This section describes how to measure the performance of Chromium's network layer, command packer/unpacker and rendering.
Network performance can be measured with the npclient and npserver programs. Here's a simple example:
Open two terminal windows. Make sure your command path includes the Chromium binary directory and that your library search path includes the Chromium library directory. If you've run the Hello, World demo, you should be all set.
In the first window, start the npserver:
In the second window, start the npclient:
npclient -a localhost
You should see output similar to this:
npclient: MTU=10000 (automatic buffer sizing) npclient: Connecting to servers npclient: Connection to localhost OK. npclient: Testing... npclient: 221.076 MB/s (10000 bytes / buffer, 110538 buffers, 1 servers) npclient: 438.653 MB/s (100000 bytes / buffer, 21933 buffers, 1 servers) npclient: 228.321 MB/s (1000000 bytes / buffer, 1142 buffers, 1 servers) npclient: 222.620 MB/s (10000000 bytes / buffer, 112 buffers, 1 servers) npclient: 206.497 MB/s (100000000 bytes / buffer, 11 buffers, 1 servers) npclient: done!
The npclient and npserver programs mimic Chromium's client/application and server/network nodes but are stripped down to just test networking functions.
The npserver program simply receives messages sent to it by the npclient program.
The npclient program takes a variety of command line options to specify the number and size of buffers to send to the servers. You can test one-to-many network communication by starting several npserver instances and specifying the host names to npclient.
For example, here's how one might test network performance to two rendering nodes in a cluster:
rsh cr1 npserver
rsh cr2 npserver
npclient -b 100000 -n 500 cr1 cr2
npclient: Connection to cr2 OK. npclient: Testing... npclient: 5.898 MB/s (100000 bytes / buffer, 500 buffers, 2 servers) npclient: done!
Both npclient and npserver take a few simple command line options. To see them, specify the -h option to either program.
The packperf program measures the rate at which glVertex commands can be processed by the packer.
XXX additional measurements with packertest framework???
The spheres program is a handy program for measuring triangle throughput in Chromium.
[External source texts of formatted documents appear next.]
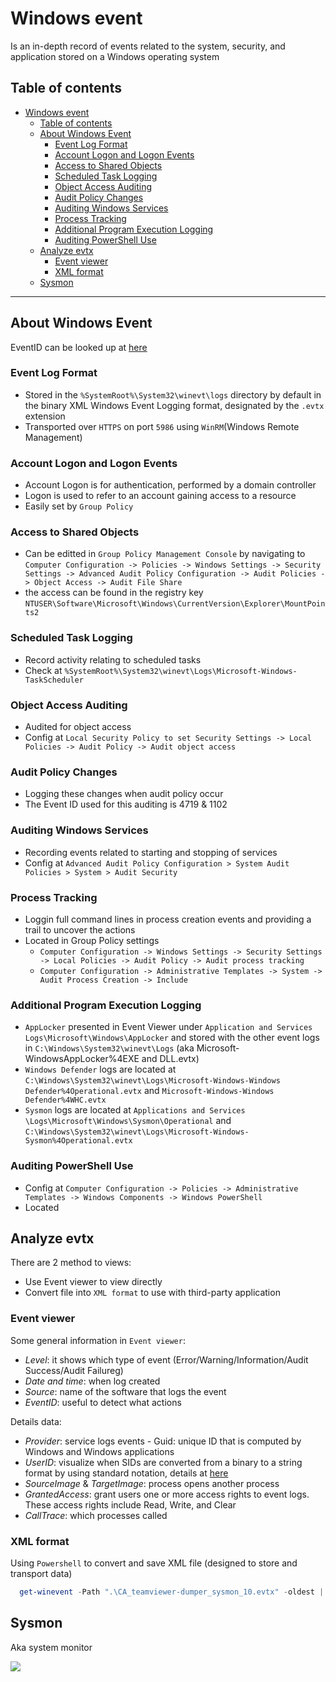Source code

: # Windows event 

Is an in-depth record of events related to the system, security, and application stored on a Windows operating system

## Table of contents

- [Windows event](#windows-event)
  - [Table of contents](#table-of-contents)
  - [About Windows Event](#about-windows-event)
    - [Event Log Format](#event-log-format)
    - [Account Logon and Logon Events](#account-logon-and-logon-events)
    - [Access to Shared Objects](#access-to-shared-objects)
    - [Scheduled Task Logging](#scheduled-task-logging)
    - [Object Access Auditing](#object-access-auditing)
    - [Audit Policy Changes](#audit-policy-changes)
    - [Auditing Windows Services](#auditing-windows-services)
    - [Process Tracking](#process-tracking)
    - [Additional Program Execution Logging](#additional-program-execution-logging)
    - [Auditing PowerShell Use](#auditing-powershell-use)
  - [Analyze evtx](#analyze-evtx)
    - [Event viewer](#event-viewer)
    - [XML format](#xml-format)
  - [Sysmon](#sysmon)

---

## About Windows Event

EventID can be looked up at [here](https://www.myeventlog.com/search/find)

### Event Log Format

- Stored in the `%SystemRoot%\System32\winevt\logs` directory by default in the binary XML Windows Event Logging format, designated by the `.evtx` extension
- Transported over `HTTPS` on port `5986` using `WinRM`(Windows Remote Management)

### Account Logon and Logon Events

- Account Logon is for authentication, performed by a domain controller
- Logon is used to refer to an account gaining access to a resource
- Easily set by `Group Policy`

### Access to Shared Objects

- Can be editted in `Group Policy Management Console` by navigating to `Computer Configuration -> Policies -> Windows Settings -> Security Settings -> Advanced Audit Policy Configuration -> Audit Policies -> Object Access -> Audit File Share`
- the access can be found in the registry key `NTUSER\Software\Microsoft\Windows\CurrentVersion\Explorer\MountPoints2`

### Scheduled Task Logging

- Record activity relating to scheduled tasks
- Check at `%SystemRoot%\System32\winevt\Logs\Microsoft-Windows-TaskScheduler`

### Object Access Auditing

-  Audited for object access
- Config at `Local Security Policy to set Security Settings -> Local Policies -> Audit Policy -> Audit object access` 

### Audit Policy Changes

- Logging these changes when audit policy occur 
- The Event ID used for this auditing is 4719 & 1102

### Auditing Windows Services

- Recording events related to starting and stopping of services 
- Config at `Advanced Audit Policy Configuration > System Audit Policies > System > Audit Security`

### Process Tracking

- Loggin full command lines in process creation events and providing a trail to uncover the actions 
- Located in Group Policy settings
  - `Computer Configuration -> Windows Settings -> Security Settings -> Local Policies -> Audit Policy -> Audit process tracking`
  - `Computer Configuration -> Administrative Templates -> System -> Audit Process Creation -> Include`

### Additional Program Execution Logging

- `AppLocker` presented in Event Viewer under `Application and Services Logs\Microsoft\Windows\AppLocker` and stored with the other event logs in `C:\Windows\System32\winevt\Logs` (aka Microsoft-WindowsAppLocker%4EXE and DLL.evtx)
- `Windows Defender` logs are located at `C:\Windows\System32\winevt\Logs\Microsoft-Windows-Windows Defender%4Operational.evtx` and `Microsoft-Windows-Windows Defender%4WHC.evtx`
- `Sysmon` logs are located at `Applications and Services \Logs\Microsoft\Windows\Sysmon\Operational` and `C:\Windows\System32\winevt\Logs\Microsoft-Windows-Sysmon%4Operational.evtx`

### Auditing PowerShell Use

- Config at `Computer Configuration -> Policies -> Administrative Templates -> Windows Components -> Windows PowerShell`
- Located 

## Analyze evtx

There are 2 method to views:
- Use Event viewer to view directly
- Convert file into `XML format` to use with third-party application 

### Event viewer

Some general information in `Event viewer`:
- *Level*: it shows which type of event (Error/Warning/Information/Audit Success/Audit Failureg)
- *Date and time*: when log created
- *Source*: name of the software that logs the event 
- *EventID*: useful to detect what actions
  
Details data:
- *Provider*: service logs events - Guid: unique ID that is computed by Windows and Windows applications
- *UserID*: visualize when SIDs are converted from a binary to a string format by using standard notation, details at [here](https://learn.microsoft.com/en-us/windows-server/identity/ad-ds/manage/understand-security-identifiers)
- *SourceImage* & *TargetImage*: process opens another process
- *GrantedAccess*: grant users one or more access rights to event logs. These access rights include Read, Write, and Clear
- *CallTrace*: which processes called

### XML format

Using `Powershell` to convert and save XML file (designed to store and transport data) 
```powershell
  get-winevent -Path ".\CA_teamviewer-dumper_sysmon_10.evtx" -oldest | convertto-xml -as Stream -depth 10 > ".\teamviewer.xml"
```
## Sysmon 

Aka system monitor

![](https://i.ibb.co/yf82p5M/Screenshot-2023-04-10-090043.png)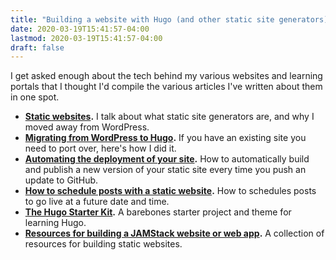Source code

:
 ```yaml
---
title: "Building a website with Hugo (and other static site generators)"
date: 2020-03-19T15:41:57-04:00
lastmod: 2020-03-19T15:41:57-04:00
draft: false
---
```


I get asked enough about the tech behind my various websites and learning portals that I thought I'd compile the various articles I've written about them in one spot.

- **[Static websites](/static-websites/).** I talk about what static site generators are, and why I moved away from WordPress.
- **[Migrating from WordPress to Hugo](/migrating-from-wordpress-to-hugo/).** If you have an existing site you need to port over, here's how I did it.
- **[Automating the deployment of your site](/automating-the-deployment-of-your-static-site-with-hugo-and-github/).** How to automatically build and publish a new version of your static site every time you push an update to GitHub.
- **[How to schedule posts with a static website](/how-to-schedule-posts-with-a-static-website/).** How to schedules posts to go live at a future date and time.
- **[The Hugo Starter Kit](/the-hugo-starter-kit/).** A barebones starter project and theme for learning Hugo.
- **[Resources for building a JAMStack website or web app](/resources-for-building-a-jamstack-website-or-web-app/).** A collection of resources for building static websites.
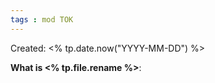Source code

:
 ```yaml
---
tags : mod TOK
---
```

Created: <% tp.date.now("YYYY-MM-DD") %> 

**What is <% tp.file.rename %>**:

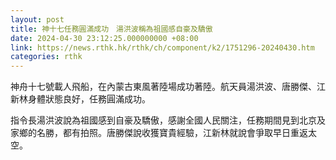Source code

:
 ```yaml
---
layout: post
title: 神十七任務圓滿成功　湯洪波稱為祖國感自豪及驕傲
date: 2024-04-30 23:12:25.000000000 +08:00
link: https://news.rthk.hk/rthk/ch/component/k2/1751296-20240430.htm
categories: rthk
---
```


神舟十七號載人飛船，在內蒙古東風著陸場成功著陸。航天員湯洪波、唐勝傑、江新林身體狀態良好，任務圓滿成功。

指令長湯洪波說為祖國感到自豪及驕傲，感謝全國人民關注，任務期間見到北京及家鄉的名勝，都有拍照。唐勝傑說收獲寶貴經驗，江新林就說會爭取早日重返太空。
It can be used in sort-first, sort-last, or other configurations.
Basically, spheres draws a user-specified number of spheres (arranged in a circle), each with a user-specified number of triangles. The spheres may be rendered as immediate-mode vertex arrays, display lists or as vertex arrays in vertex buffer objects (with GL_ARB_vertex_buffer_object).
Here's an example of running the spheres demo in a sort-last configuration:
cd mothership/configs python psubmit_last.conf spheres
You should see threee windows. One application window will show red spheres, the second application window will show green spheres, and the third window will show the red and green spheres Z-composited together.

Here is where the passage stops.